DeCoDrift: Stabilizing Decoder Coupling in Closed-Loop Foundation Segmentation
2026-05-25 • Computer Vision and Pattern Recognition
Computer Vision and Pattern Recognition
AI summaryⓘ
The authors studied how popular segmentation models like SAM work when they are used repeatedly on the same data, feeding each new result back as input. They found a problem called "decoder coupling drift," where the model's attention shifts away from the target object over time, causing more errors. By analyzing internal behaviors of the model, the authors designed a method called DeCoDrift that improves the model's focus and stability during these repeated steps without needing extra training. Their work shows that looking inside the model can help fix problems in how these systems work over multiple iterations.
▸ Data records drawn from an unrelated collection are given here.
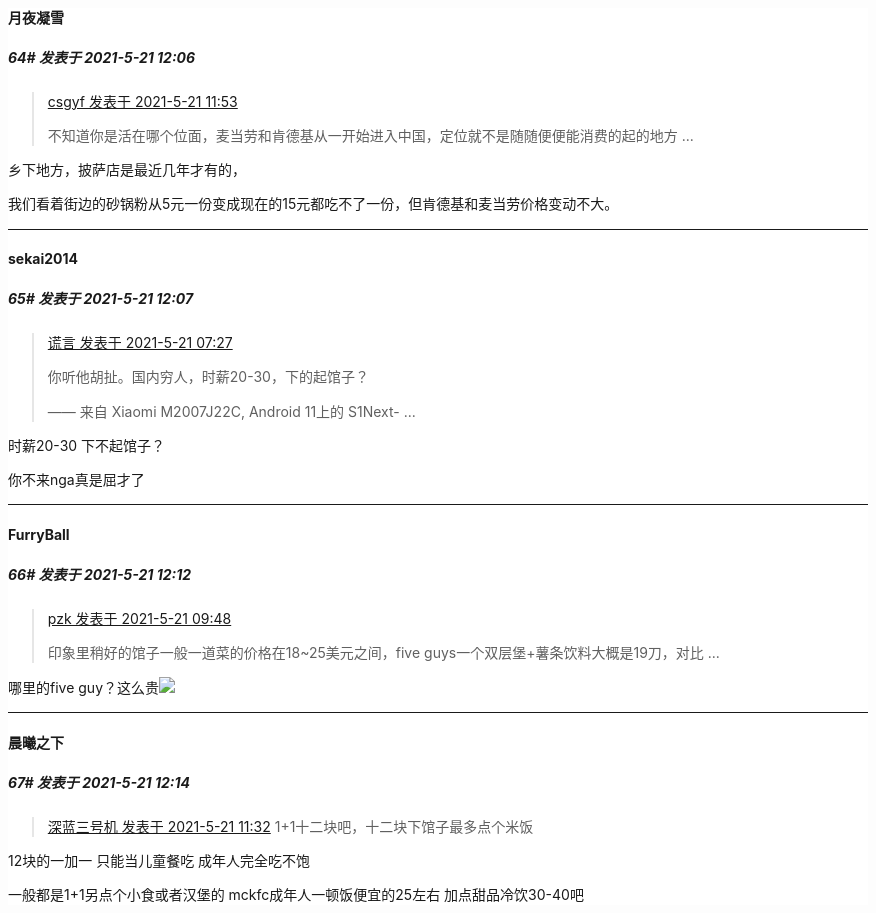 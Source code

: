 ####  月夜凝雪  
##### 64#       发表于 2021-5-21 12:06


<blockquote><a href="httphttps://bbs.saraba1st.com/2b/forum.php?mod=redirect&amp;goto=findpost&amp;pid=51322041&amp;ptid=2005155" target="_blank">csgyf 发表于 2021-5-21 11:53</a>

不知道你是活在哪个位面，麦当劳和肯德基从一开始进入中国，定位就不是随随便便能消费的起的地方 ...</blockquote>
乡下地方，披萨店是最近几年才有的，

我们看着街边的砂锅粉从5元一份变成现在的15元都吃不了一份，但肯德基和麦当劳价格变动不大。


*****

####  sekai2014  
##### 65#       发表于 2021-5-21 12:07


<blockquote><a href="httphttps://bbs.saraba1st.com/2b/forum.php?mod=redirect&amp;goto=findpost&amp;pid=51319397&amp;ptid=2005155" target="_blank">谎言 发表于 2021-5-21 07:27</a>

你听他胡扯。国内穷人，时薪20-30，下的起馆子？


—— 来自 Xiaomi M2007J22C, Android 11上的 S1Next- ...</blockquote>
时薪20-30 下不起馆子？

你不来nga真是屈才了


*****

####  FurryBall  
##### 66#       发表于 2021-5-21 12:12


<blockquote><a href="httphttps://bbs.saraba1st.com/2b/forum.php?mod=redirect&amp;goto=findpost&amp;pid=51320507&amp;ptid=2005155" target="_blank">pzk 发表于 2021-5-21 09:48</a>

印象里稍好的馆子一般一道菜的价格在18~25美元之间，five guys一个双层堡+薯条饮料大概是19刀，对比 ...</blockquote>
哪里的five guy？这么贵<img src="https://static.saraba1st.com/image/smiley/face2017/002.png" referrerpolicy="no-referrer">


*****

####  晨曦之下  
##### 67#       发表于 2021-5-21 12:14


<blockquote><a href="httphttps://bbs.saraba1st.com/2b/forum.php?mod=redirect&amp;goto=findpost&amp;pid=51321759&amp;ptid=2005155" target="_blank">深蓝三号机 发表于 2021-5-21 11:32</a>
1+1十二块吧，十二块下馆子最多点个米饭</blockquote>
12块的一加一 只能当儿童餐吃 成年人完全吃不饱

一般都是1+1另点个小食或者汉堡的 
mckfc成年人一顿饭便宜的25左右 
加点甜品冷饮30-40吧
Segment Anything Model (SAM)segmentationmask decodercross-attentiondecoder coupling driftiterative promptingtemporal consistencyproximal anchoringclosed-loop dynamical systemattention stability
Authors
H. M. Shadman Tabib, Md. Shamsuzzoha Bayzid, M Sohel Rahman
Abstract
Foundation segmentation models such as Segment Anything Model (SAM) are now routinely used in iterative pipelines, where each predicted mask is fed back as the next prompt. This practice turns segmentation into a closed-loop dynamical process, yet the decoder-level behavior of these systems remains largely unexamined. We show that this feedback loop can induce a previously overlooked failure mode, decoder coupling drift, in which the mask decoder's cross-attention progressively loses alignment with the target object, causing errors to accumulate across iterations. We study this phenomenon by instrumenting SAM's mask decoder and deriving ground-truth-free measures of prompt-image coupling, attention stability, and temporal consistency. On volumetric electron microscopy data, these decoder-internal signals reveal that standard iterative prompting systematically degrades attention alignment and temporal coherence relative to oracle-anchored feedback. We then formalize iterative prompting as a discrete-time dynamical system and show how proximal anchoring reduces error amplification in the feedback loop. Building on this analysis, we introduce DeCoDrift, a training-free inference-time stabilization framework that constrains prompt updates and preserves decoder coupling across iterations. Across extensive experiments, DeCoDrift consistently improves attention stability, temporal coherence, and segmentation quality over standard iterative prompting, without retraining or ground-truth supervision. More broadly, our results show that decoder-internal dynamics are not merely diagnostic: they provide actionable signals for stabilizing foundation segmentation models in closed-loop use.